WORK INSTRUCTIONS: Take the entries below and print only the lines from the one with "najbližih susjeda (lijevo)" through the one with "Kako bismo ovo", exactly as they stand, both ends included.

(Data extracted from a collection)

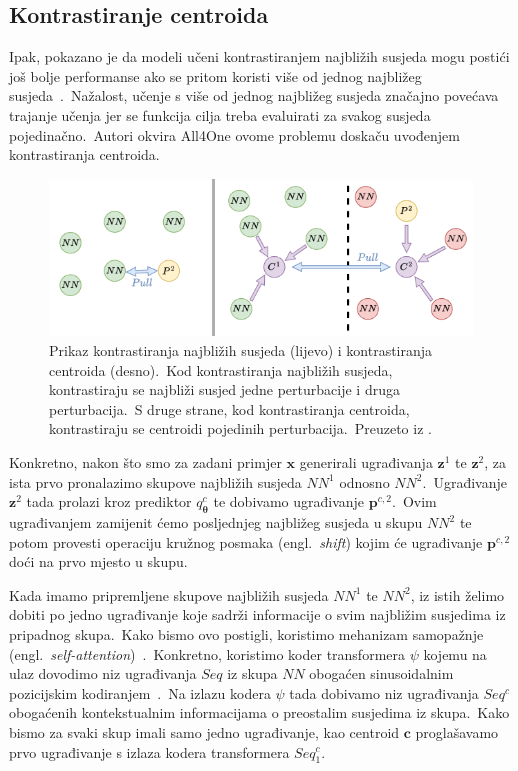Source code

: \documentclass[diplomskirad]{fer}
\begin{document}
\pagebreak

\subsection{Kontrastiranje centroida}
\label{sub:centroidi}
  
Ipak, pokazano je da modeli učeni kontrastiranjem najbližih susjeda mogu postići još bolje performanse ako se pritom koristi više od jednog najbližeg susjeda~\cite{koohpayegani2021mean}.\ 
Nažalost, učenje s više od jednog najbližeg susjeda značajno povećava trajanje učenja jer se funkcija cilja treba evaluirati za svakog susjeda pojedinačno.\ 
Autori okvira All4One ovome problemu doskaču uvođenjem kontrastiranja centroida.\ 

\begin{figure}[h]
  \centering
  \includegraphics[scale=1]{./Slike/neighbour_vs_centroid.png}
  \caption{Prikaz kontrastiranja najbližih susjeda (lijevo) i kontrastiranja centroida (desno).\ Kod kontrastiranja najbližih susjeda, kontrastiraju se najbliži susjed jedne perturbacije i druga perturbacija.\ S druge strane, kod kontrastiranja centroida, kontrastiraju se centroidi pojedinih perturbacija.\ Preuzeto iz \cite{estepa2023all4one}.}
  \label{fig:neighbour_vs_centroid}
\end{figure}

Konkretno, nakon što smo za zadani primjer $\bm{x}$ generirali ugrađivanja $\bm{z}^1$ te $\bm{z}^2$, za ista prvo pronalazimo skupove najbližih susjeda $NN^1$ odnosno $NN^2$.\ 
Ugrađivanje $\bm{z}^2$ tada prolazi kroz prediktor $q_{\bm{\theta}}^{c}$ te dobivamo ugrađivanje $\bm{p}^{c, 2}$.\ Ovim ugrađivanjem zamijenit ćemo posljednjeg najbližeg susjeda u skupu $NN^2$ te potom provesti operaciju kružnog posmaka (engl.\ \textit{shift}) kojim će ugrađivanje $\bm{p}^{c, 2}$ doći na prvo mjesto u skupu.\ 
  
Kada imamo pripremljene skupove najbližih susjeda $NN^1$ te $NN^2$, iz istih želimo dobiti po jedno ugrađivanje koje sadrži informacije o svim najbližim susjedima iz pripadnog skupa.\ 
Kako bismo ovo postigli, koristimo mehanizam samopažnje (engl.\ \textit{self-attention})~\cite{vaswani2017attention}.\
Konkretno, koristimo koder transformera $\psi$ kojemu na ulaz dovodimo niz ugrađivanja $Seq$ iz skupa $NN$ obogaćen sinusoidalnim pozicijskim kodiranjem~\cite{vaswani2017attention}.\ 
Na izlazu kodera $\psi$ tada dobivamo niz ugrađivanja $Seq^c$ obogaćenih kontekstualnim informacijama o preostalim susjedima iz skupa.\ Kako bismo za svaki skup imali samo jedno ugrađivanje, kao centroid $\bm{c}$ proglašavamo prvo ugrađivanje s izlaza kodera transformera $Seq_1^c$.\ 
\end{document}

RESPONSE:
  \caption{Prikaz kontrastiranja najbližih susjeda (lijevo) i kontrastiranja centroida (desno).\ Kod kontrastiranja najbližih susjeda, kontrastiraju se najbliži susjed jedne perturbacije i druga perturbacija.\ S druge strane, kod kontrastiranja centroida, kontrastiraju se centroidi pojedinih perturbacija.\ Preuzeto iz \cite{estepa2023all4one}.}
  \label{fig:neighbour_vs_centroid}
\end{figure}

Konkretno, nakon što smo za zadani primjer $\bm{x}$ generirali ugrađivanja $\bm{z}^1$ te $\bm{z}^2$, za ista prvo pronalazimo skupove najbližih susjeda $NN^1$ odnosno $NN^2$.\ 
Ugrađivanje $\bm{z}^2$ tada prolazi kroz prediktor $q_{\bm{\theta}}^{c}$ te dobivamo ugrađivanje $\bm{p}^{c, 2}$.\ Ovim ugrađivanjem zamijenit ćemo posljednjeg najbližeg susjeda u skupu $NN^2$ te potom provesti operaciju kružnog posmaka (engl.\ \textit{shift}) kojim će ugrađivanje $\bm{p}^{c, 2}$ doći na prvo mjesto u skupu.\ 
  
Kada imamo pripremljene skupove najbližih susjeda $NN^1$ te $NN^2$, iz istih želimo dobiti po jedno ugrađivanje koje sadrži informacije o svim najbližim susjedima iz pripadnog skupa.\ 
Kako bismo ovo postigli, koristimo mehanizam samopažnje (engl.\ \textit{self-attention})~\cite{vaswani2017attention}.\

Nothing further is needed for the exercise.